Onder grote belang-stelling is Jan in Landsmeer begraven. De dagen die volgden was het heel stil in huis, in die periode hebben de kinderen me vaak opgezocht en getroost. Een paar keer per dag kwam ik op straat om Niek uit te laten en dan kreeg ik van alle kanten mede leven Gert was elke avond en in ’t weekeinde met de paparassen bezig, Reinier, Marjan en Yvon hielpen met de winkel voorraad opnemen en Gert verwerkte dat tot een eind balans, dat heeft die jongen halve nachten gekost, want overdag moest hij naar zijn werk, Reinier is een week lang, elke dag gekomen, om wat kleine dingen op te halen die mee naar Landsmeer moesten. Ook mijn vriendin Co hielp, en was een grote steun. Gert had ondertussen de zaak en ’t huis verkocht en alle andere zaken verder afgehandeld, zodat ik met een gerust geweten verder kon. Met Goof, de vader van Yvonne, broers Erik en Edwin, de jongens van Fa: Remago, vijf auto’s met aanhangwagen, Reinier, Gert, de hond Niek en de kat Okkie ben ik op 29 april 1997 naar ’t Noordeinde te Landsmeer verhuisd, waar ik door een hele schare vrouwen van de poets brigade met koffie opgewacht werd. Deze vrouwen hadden gestoft, gezogen, ramen gelapt de planten verzorgd, soep en broodjes gemaakt het was geweldig. Ik werd gekust door Yvonne en haar moeder Gerrie, Marjan en vriendin Co.
De verhuis ploeg brachten alle spullen naar de grote schuur en van daaruit werd er eerst gezorgd dat er tafels, stoelen en het bankstel binnen kwamen te staan zodat iederéén wat kon eten en drinken.Toen kwamen ook nog wat sympathieke buren om mij vriendelijk welkom te heten, het hele huis was stamp vol met al die mensen die het zo goed met me voor hadden.
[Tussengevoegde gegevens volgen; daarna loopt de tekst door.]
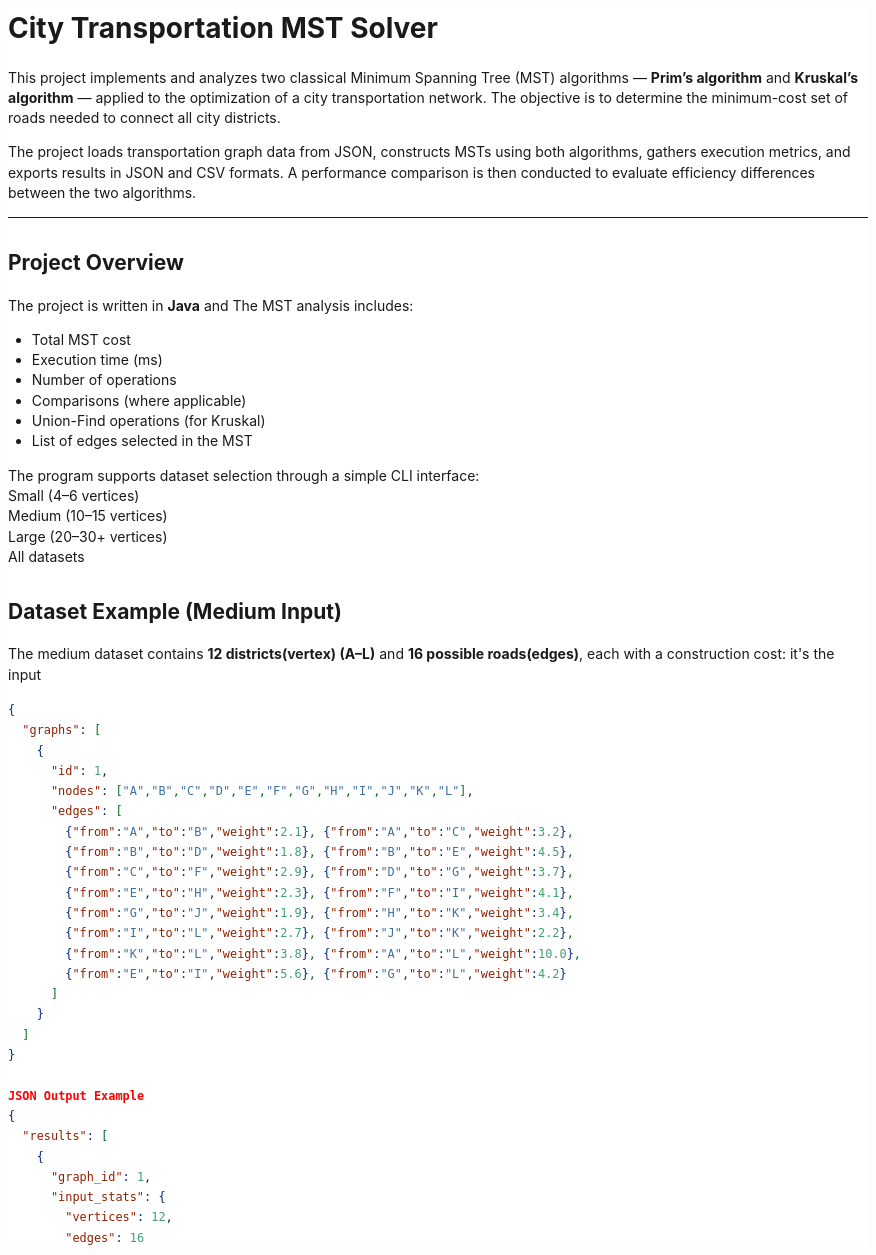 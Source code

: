 # City Transportation MST Solver

This project implements and analyzes two classical Minimum Spanning Tree (MST) algorithms — **Prim’s algorithm** and **Kruskal’s algorithm** — applied to the optimization of a city transportation network. The objective is to determine the minimum-cost set of roads needed to connect all city districts.

The project loads transportation graph data from JSON, constructs MSTs using both algorithms, gathers execution metrics, and exports results in JSON and CSV formats. A performance comparison is then conducted to evaluate efficiency differences between the two algorithms.

---

## **Project Overview**

The project is written in **Java**  and  The MST analysis includes:

- Total MST cost
- Execution time (ms)
- Number of operations
- Comparisons (where applicable)
- Union-Find operations (for Kruskal)
- List of edges selected in the MST

The program supports dataset selection through a simple CLI interface:            
Small (4–6 vertices)            
Medium (10–15 vertices)          
Large (20–30+ vertices)        
All datasets        

## **Dataset Example (Medium Input)**

The medium dataset contains **12 districts(vertex) (A–L)** and **16 possible roads(edges)**, each with a construction cost:
it's the input

```json
{
  "graphs": [
    {
      "id": 1,
      "nodes": ["A","B","C","D","E","F","G","H","I","J","K","L"],
      "edges": [
        {"from":"A","to":"B","weight":2.1}, {"from":"A","to":"C","weight":3.2},
        {"from":"B","to":"D","weight":1.8}, {"from":"B","to":"E","weight":4.5},
        {"from":"C","to":"F","weight":2.9}, {"from":"D","to":"G","weight":3.7},
        {"from":"E","to":"H","weight":2.3}, {"from":"F","to":"I","weight":4.1},
        {"from":"G","to":"J","weight":1.9}, {"from":"H","to":"K","weight":3.4},
        {"from":"I","to":"L","weight":2.7}, {"from":"J","to":"K","weight":2.2},
        {"from":"K","to":"L","weight":3.8}, {"from":"A","to":"L","weight":10.0},
        {"from":"E","to":"I","weight":5.6}, {"from":"G","to":"L","weight":4.2}
      ]
    }
  ]
}

JSON Output Example
{
  "results": [
    {
      "graph_id": 1,
      "input_stats": {
        "vertices": 12,
        "edges": 16
```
Hartstikke lief natuurlijk maar ik was doodsmoe en verlangde naar rust.
Daarna zit je daar helemaal alléén en je moet toch verder op dat keerpunt in je leven.
‘Ik moest opeens denken’ aan wat mijn correspondentie vriendin Truus ‘uit Den Haag mij eens schreef,’
Jij bent het niet alléén want, ‘Achter ieder gordijntje schuilt een pijntje.’